Please write out the lines of the data exactly, beginning with the first and ending with the line containing "That latent data"; leave the pictures behind.
━━━━━ Task input ━━━━━
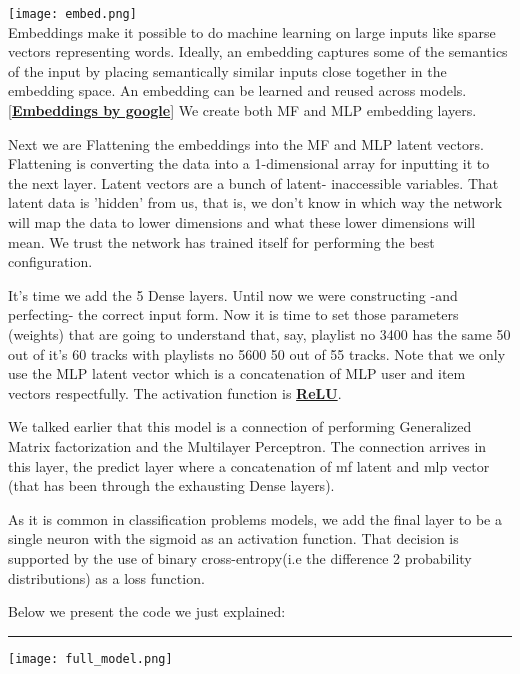 \documentclass[]{article}
\begin{document}
\texttt{[image: embed.png]}
\\
 Embeddings make it possible to do machine learning on large inputs like sparse vectors representing words. Ideally, an embedding captures some of the semantics of the input by placing semantically similar inputs close together in the embedding space. An embedding can be learned and reused across models. [\href{https://developers.google.com/machine-learning/crash-course/embeddings/video-lecture}{\textbf{Embeddings by google}}] We create both MF and MLP embedding layers.

Next we are Flattening the embeddings into the MF and MLP latent vectors. Flattening is converting the data into a 1-dimensional array for inputting it to the next layer. Latent vectors are a bunch of latent- inaccessible variables.
That latent data is 'hidden' from us, that is, we don't know in which way the network will map the data to lower dimensions and what these lower dimensions will mean. We trust the network has trained itself for performing the best configuration.

It's time we add the 5 Dense layers. Until now we were constructing -and perfecting- the correct input form. Now it is time to set those parameters (weights) that are going to understand that, say, playlist no 3400 has the same 50 out of it's 60 tracks with playlists no 5600 50 out of 55 tracks. Note that we only use the MLP latent vector which is a concatenation of MLP user and item vectors respectfully. The activation function is \href{https://towardsdatascience.com/activation-functions-neural-networks-1cbd9f8d91d6#:~:text=ReLU%20(Rectified%20Linear%20Unit)%20Activation%20Function}{\textbf{ReLU}}. 

We talked earlier that this model is a connection of performing Generalized Matrix factorization and the Multilayer Perceptron. The connection arrives in this layer, the predict layer where a concatenation of mf latent and mlp vector (that has been through the exhausting Dense layers). 

As it is common in classification problems models, we add the final layer to be a single neuron with the sigmoid as an activation function. That decision is supported by the use of binary cross-entropy(i.e the difference 2 probability distributions) as a loss function.

Below we present the code we just explained:
\\
\noindent
{\color{Blue} \rule{\linewidth}{0.5mm}}
\texttt{[image: full\_model.png]}
\end{document}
━━━━━
* Written solution:
 \documentclass[]{article}
\begin{document}
\texttt{[image: embed.png]}
\\
 Embeddings make it possible to do machine learning on large inputs like sparse vectors representing words. Ideally, an embedding captures some of the semantics of the input by placing semantically similar inputs close together in the embedding space. An embedding can be learned and reused across models. [\href{https://developers.google.com/machine-learning/crash-course/embeddings/video-lecture}{\textbf{Embeddings by google}}] We create both MF and MLP embedding layers.

Next we are Flattening the embeddings into the MF and MLP latent vectors. Flattening is converting the data into a 1-dimensional array for inputting it to the next layer. Latent vectors are a bunch of latent- inaccessible variables.
That latent data is 'hidden' from us, that is, we don't know in which way the network will map the data to lower dimensions and what these lower dimensions will mean. We trust the network has trained itself for performing the best configuration.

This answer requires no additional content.